NICOLAS LESPAGNOL
J’aime cultiver les contraires. Changeons le référentiel et les contraires s’avèrent vrais. Renversons une photo et parfois le ciel devient eau ou alors le terrain se tient si bien qu’on entre physiquement dans ce paysage. Le ciel en bas surprend au début seulement. Je suis souvent hypnotisé. Une part de mystère doit subsister pour que le regard ait sans cesse à chercher. Le mystère - mot clé pour René Magritte. Sa peinture était d’un style académique mais elle nous tient par les liens abscons de sujets éloignés.
Nous voyons forcément le dessous d’une chaise retournée et pensons qu’elle devrait chuter. Notre cerveau est habitué aux formes manufacturées, il sait leur envers et leur endroit. Mais devant les formes de la nature bien plus nombreuses qui ne sont pas toutes sondées et enregistrées dans notre panoplie d’espaces, il est dérouté. Ces paysages ne montrent pas le dessous des choses mais l’endroit de nouvelles formes. Ils ne tombent pas comme la chaise retournée. Fantastique ! mais pourquoi ? Creusons encore. Une feuille n’a de haut et de bas que le temps d’un instant. Le vent la tourne . N’y a-t-il pas une application du principe d’indétermination quantique qui dit que nous ne connaissons pas en même temps la position et la vitesse d’un atome ? Si l’on entre dans un paysage retourné, c’est qu’il n’y a plus de gravité.

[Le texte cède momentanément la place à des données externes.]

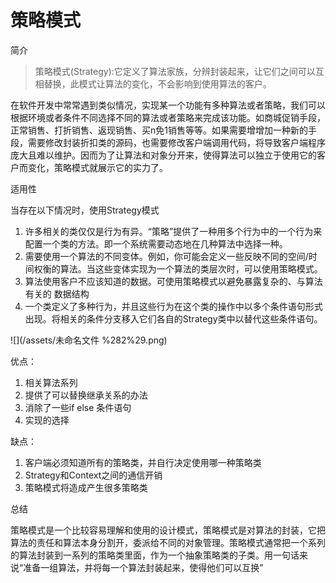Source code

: # 策略模式

简介

> 策略模式\(Strategy\):它定义了算法家族，分辨封装起来，让它们之间可以互相替换，此模式让算法的变化，不会影响到使用算法的客户。

在软件开发中常常遇到类似情况，实现某一个功能有多种算法或者策略，我们可以根据环境或者条件不同选择不同的算法或者策略来完成该功能。如商城促销手段，正常销售、打折销售、返现销售、买n免1销售等等。如果需要增增加一种新的手段，需要修改封装折扣类的源码，也需要修改客户端调用代码，将导致客户端程序庞大且难以维护。因而为了让算法和对象分开来，使得算法可以独立于使用它的客户而变化，策略模式就展示它的实力了。







适用性

当存在以下情况时，使用Strategy模式

1. 许多相关的类仅仅是行为有异。“策略”提供了一种用多个行为中的一个行为来配置一个类的方法。即一个系统需要动态地在几种算法中选择一种。
2. 需要使用一个算法的不同变体。例如，你可能会定义一些反映不同的空间/时间权衡的算法。当这些变体实现为一个算法的类层次时，可以使用策略模式。
3. 算法使用客户不应该知道的数据。可使用策略模式以避免暴露复杂的、与算法有关的 数据结构
4. 一个类定义了多种行为，并且这些行为在这个类的操作中以多个条件语句形式出现。将相关的条件分支移入它们各自的Strategy类中以替代这些条件语句。

![](/assets/未命名文件 %282%29.png)

优点：

1. 相关算法系列
2. 提供了可以替换继承关系的办法
3. 消除了一些if else 条件语句
4. 实现的选择



缺点：

1. 客户端必须知道所有的策略类，并自行决定使用哪一种策略类
2. Strategy和Context之间的通信开销
3. 策略模式将造成产生很多策略类



总结

策略模式是一个比较容易理解和使用的设计模式，策略模式是对算法的封装，它把算法的责任和算法本身分割开，委派给不同的对象管理。策略模式通常把一个系列的算法封装到一系列的策略类里面，作为一个抽象策略类的子类。用一句话来说“准备一组算法，并将每一个算法封装起来，使得他们可以互换”



























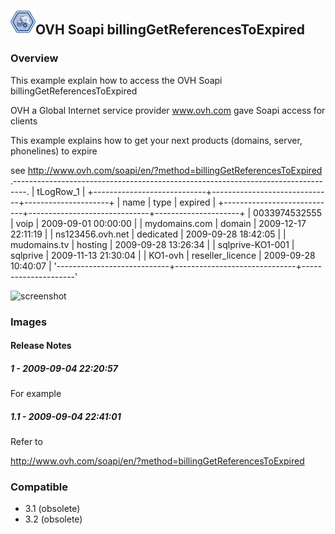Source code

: ## <img src='./logo.jpg' width='40' height='40'>OVH Soapi billingGetReferencesToExpired

### Overview
This example explain how to access the OVH Soapi billingGetReferencesToExpired 

OVH a Global Internet service provider www.ovh.com gave Soapi access for clients

This example explains how to get your next products (domains, server, phonelines) to expire

see http://www.ovh.com/soapi/en/?method=billingGetReferencesToExpired
.---------------------------------------------------------------------------------.
|                                    tLogRow_1                                    |
+----------------------------+------------------------------+---------------------+
| name                       | type                         | expired             |
+----------------------------+------------------------------+---------------------+
|              0033974532555 | voip                         | 2009-09-01 00:00:00 |
| mydomains.com              | domain                       | 2009-12-17 22:11:19 |
| ns123456.ovh.net           | dedicated                    | 2009-09-28 18:42:05 |
| mudomains.tv               | hosting                      | 2009-09-28 13:26:34 |
| sqlprive-KO1-001           | sqlprive                     | 2009-11-13 21:30:04 |
| KO1-ovh                    | reseller_licence             | 2009-09-28 10:40:07 |
'----------------------------+------------------------------+---------------------'



![screenshot](https://talendforge.org/exchange/tos/upload_tos/extension-199/screenshot.jpg)
### Images




#### Release Notes

##### 1 - 2009-09-04 22:20:57
For example
##### 1.1 - 2009-09-04 22:41:01
Refer to 

http://www.ovh.com/soapi/en/?method=billingGetReferencesToExpired
### Compatible
 -  3.1 (obsolete)
 -   3.2 (obsolete)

Les jardins suspendus de Babylone étaient en fait des terrasses élevées et non suspendues. Ici la suspension existe vraiment. Je pense que le hors-champ nous aide à accepter l’inversion des paysages. Nous entrons dans ces espaces parce que nous n’avons pas besoin de sonder le hors-champ. L’absence de hors-champ nous aide à esquiver la question. Ces paysages abstraits de gravité, de masse, se rapprochent souvent de ceux des peintres. La matière photographique prend de la légèreté, elle est pelliculable.